> [Work instruction]:
Would you reproduce each line below exactly, leaving every picture out?
=== Data for review ===
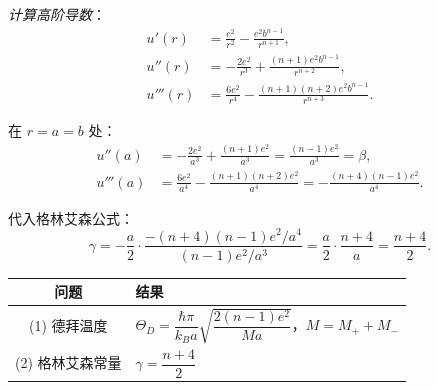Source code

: \begin{derivationbox}[标准解题过程]
\textit{计算高阶导数}：
\begin{align}
u'(r)&=\frac{e^2}{r^2}-\frac{e^2b^{n-1}}{r^{n+1}},\\
u''(r)&=-\frac{2e^2}{r^3}+\frac{(n+1)e^2b^{n-1}}{r^{n+2}},\\
u'''(r)&=\frac{6e^2}{r^4}-\frac{(n+1)(n+2)e^2b^{n-1}}{r^{n+3}}.
\end{align}

在 $r=a=b$ 处：
\begin{align}
u''(a)&=-\frac{2e^2}{a^3}+\frac{(n+1)e^2}{a^3}=\frac{(n-1)e^2}{a^3}=\beta,\\
u'''(a)&=\frac{6e^2}{a^4}-\frac{(n+1)(n+2)e^2}{a^4}
=-\frac{(n+4)(n-1)e^2}{a^4}.
\end{align}

代入格林艾森公式：
\begin{equation}
\gamma=-\frac{a}{2}\cdot\frac{-(n+4)(n-1)e^2/a^4}{(n-1)e^2/a^3}
=\frac{a}{2}\cdot\frac{n+4}{a}
=\boxed{\frac{n+4}{2}}.
\end{equation}
\end{derivationbox}

\begin{formulabox}[答案汇总]
\begin{center}
\begin{tabular}{cl}
\toprule
问题 & 结果 \\
\midrule
(1) 德拜温度 & $\Theta_D=\dfrac{\hbar\pi}{k_Ba}\sqrt{\dfrac{2(n-1)e^2}{Ma}}$，$M=M_++M_-$ \\[12pt]
(2) 格林艾森常量 & $\gamma=\dfrac{n+4}{2}$ \\[10pt]
\bottomrule
\end{tabular}
\end{center}
\end{formulabox}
===
> [Exercise result]:
Source code

: \begin{derivationbox}[标准解题过程]
\textit{计算高阶导数}：
\begin{align}
u'(r)&=\frac{e^2}{r^2}-\frac{e^2b^{n-1}}{r^{n+1}},\\
u''(r)&=-\frac{2e^2}{r^3}+\frac{(n+1)e^2b^{n-1}}{r^{n+2}},\\
u'''(r)&=\frac{6e^2}{r^4}-\frac{(n+1)(n+2)e^2b^{n-1}}{r^{n+3}}.
\end{align}

在 $r=a=b$ 处：
\begin{align}
u''(a)&=-\frac{2e^2}{a^3}+\frac{(n+1)e^2}{a^3}=\frac{(n-1)e^2}{a^3}=\beta,\\
u'''(a)&=\frac{6e^2}{a^4}-\frac{(n+1)(n+2)e^2}{a^4}
=-\frac{(n+4)(n-1)e^2}{a^4}.
\end{align}

代入格林艾森公式：
\begin{equation}
\gamma=-\frac{a}{2}\cdot\frac{-(n+4)(n-1)e^2/a^4}{(n-1)e^2/a^3}
=\frac{a}{2}\cdot\frac{n+4}{a}
=\boxed{\frac{n+4}{2}}.
\end{equation}
\end{derivationbox}

\begin{formulabox}[答案汇总]
\begin{center}
\begin{tabular}{cl}
\toprule
问题 & 结果 \\
\midrule
(1) 德拜温度 & $\Theta_D=\dfrac{\hbar\pi}{k_Ba}\sqrt{\dfrac{2(n-1)e^2}{Ma}}$，$M=M_++M_-$ \\[12pt]
(2) 格林艾森常量 & $\gamma=\dfrac{n+4}{2}$ \\[10pt]
\bottomrule
\end{tabular}
\end{center}
\end{formulabox}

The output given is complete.